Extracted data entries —
[Start of Attachment]

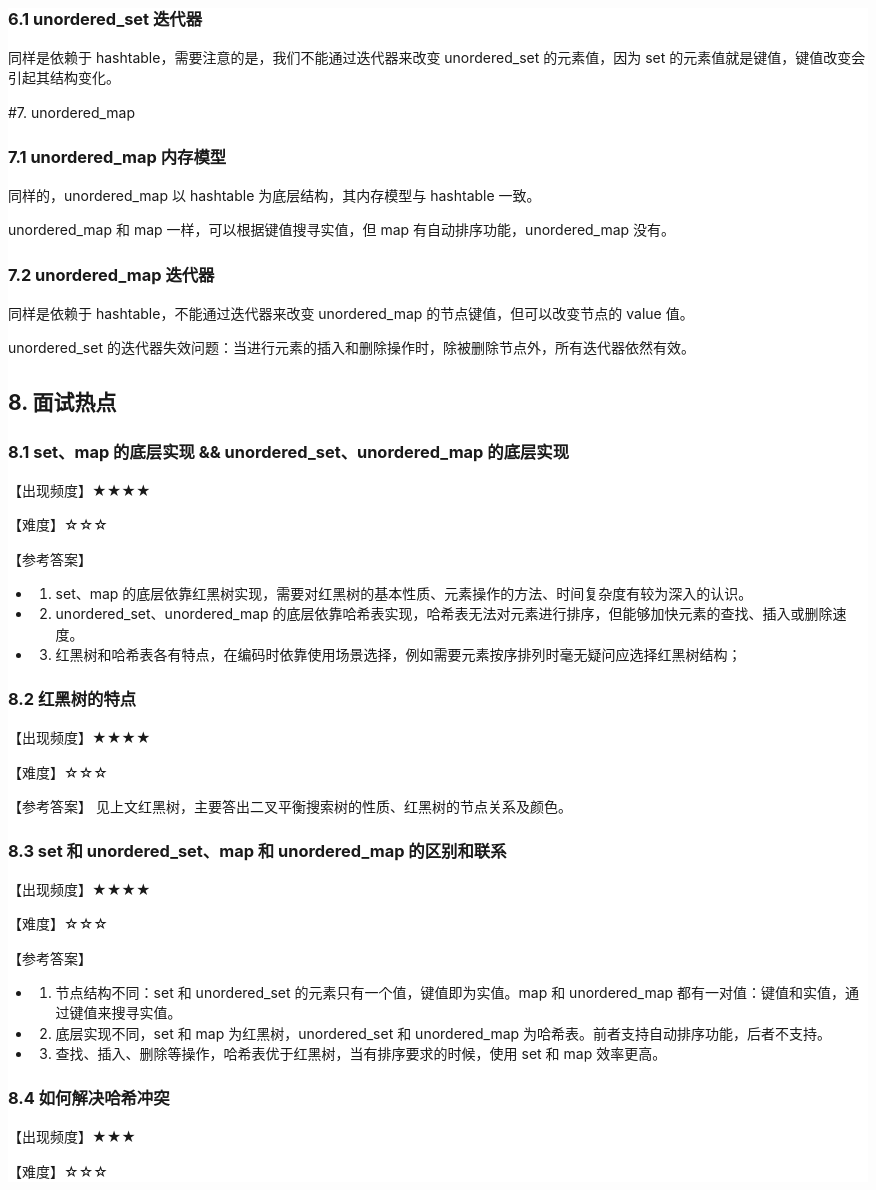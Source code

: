 ### 6.1 unordered_set 迭代器

同样是依赖于 hashtable，需要注意的是，我们不能通过迭代器来改变 unordered_set 的元素值，因为 set 的元素值就是键值，键值改变会引起其结构变化。

#7\. unordered_map

### 7.1 unordered_map 内存模型

同样的，unordered_map 以 hashtable 为底层结构，其内存模型与 hashtable 一致。

unordered_map 和 map 一样，可以根据键值搜寻实值，但 map 有自动排序功能，unordered_map 没有。

### 7.2 unordered_map 迭代器

同样是依赖于 hashtable，不能通过迭代器来改变 unordered_map 的节点键值，但可以改变节点的 value 值。

unordered_set 的迭代器失效问题：当进行元素的插入和删除操作时，除被删除节点外，所有迭代器依然有效。

## 8\. 面试热点

### 8.1 set、map 的底层实现 && unordered_set、unordered_map 的底层实现

【出现频度】★★★★

【难度】☆☆☆

【参考答案】

*   1.  set、map 的底层依靠红黑树实现，需要对红黑树的基本性质、元素操作的方法、时间复杂度有较为深入的认识。
*   2.  unordered_set、unordered_map 的底层依靠哈希表实现，哈希表无法对元素进行排序，但能够加快元素的查找、插入或删除速度。
*   3.  红黑树和哈希表各有特点，在编码时依靠使用场景选择，例如需要元素按序排列时毫无疑问应选择红黑树结构；

### 8.2 红黑树的特点

【出现频度】★★★★

【难度】☆☆☆

【参考答案】 见上文红黑树，主要答出二叉平衡搜索树的性质、红黑树的节点关系及颜色。

### 8.3 set 和 unordered_set、map 和 unordered_map 的区别和联系

【出现频度】★★★★

【难度】☆☆☆

【参考答案】

*   1.  节点结构不同：set 和 unordered_set 的元素只有一个值，键值即为实值。map 和 unordered_map 都有一对值：键值和实值，通过键值来搜寻实值。
*   2.  底层实现不同，set 和 map 为红黑树，unordered_set 和 unordered_map 为哈希表。前者支持自动排序功能，后者不支持。
*   3.  查找、插入、删除等操作，哈希表优于红黑树，当有排序要求的时候，使用 set 和 map 效率更高。

### 8.4 如何解决哈希冲突

【出现频度】★★★

【难度】☆☆☆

[End of Attachment]

WHAT YOU NEED TO DO —
Repeat the data word for word, minus any pictures.

EXERCISE RESPONSE —
Source code

: ### 6.1 unordered_set 迭代器

同样是依赖于 hashtable，需要注意的是，我们不能通过迭代器来改变 unordered_set 的元素值，因为 set 的元素值就是键值，键值改变会引起其结构变化。

#7\. unordered_map

### 7.1 unordered_map 内存模型

同样的，unordered_map 以 hashtable 为底层结构，其内存模型与 hashtable 一致。

unordered_map 和 map 一样，可以根据键值搜寻实值，但 map 有自动排序功能，unordered_map 没有。

### 7.2 unordered_map 迭代器

同样是依赖于 hashtable，不能通过迭代器来改变 unordered_map 的节点键值，但可以改变节点的 value 值。

unordered_set 的迭代器失效问题：当进行元素的插入和删除操作时，除被删除节点外，所有迭代器依然有效。

## 8\. 面试热点

### 8.1 set、map 的底层实现 && unordered_set、unordered_map 的底层实现

【出现频度】★★★★

【难度】☆☆☆

【参考答案】

*   1.  set、map 的底层依靠红黑树实现，需要对红黑树的基本性质、元素操作的方法、时间复杂度有较为深入的认识。
*   2.  unordered_set、unordered_map 的底层依靠哈希表实现，哈希表无法对元素进行排序，但能够加快元素的查找、插入或删除速度。
*   3.  红黑树和哈希表各有特点，在编码时依靠使用场景选择，例如需要元素按序排列时毫无疑问应选择红黑树结构；

### 8.2 红黑树的特点

【出现频度】★★★★

【难度】☆☆☆

【参考答案】 见上文红黑树，主要答出二叉平衡搜索树的性质、红黑树的节点关系及颜色。

### 8.3 set 和 unordered_set、map 和 unordered_map 的区别和联系

【出现频度】★★★★

【难度】☆☆☆

【参考答案】

*   1.  节点结构不同：set 和 unordered_set 的元素只有一个值，键值即为实值。map 和 unordered_map 都有一对值：键值和实值，通过键值来搜寻实值。
*   2.  底层实现不同，set 和 map 为红黑树，unordered_set 和 unordered_map 为哈希表。前者支持自动排序功能，后者不支持。
*   3.  查找、插入、删除等操作，哈希表优于红黑树，当有排序要求的时候，使用 set 和 map 效率更高。

### 8.4 如何解决哈希冲突

【出现频度】★★★

【难度】☆☆☆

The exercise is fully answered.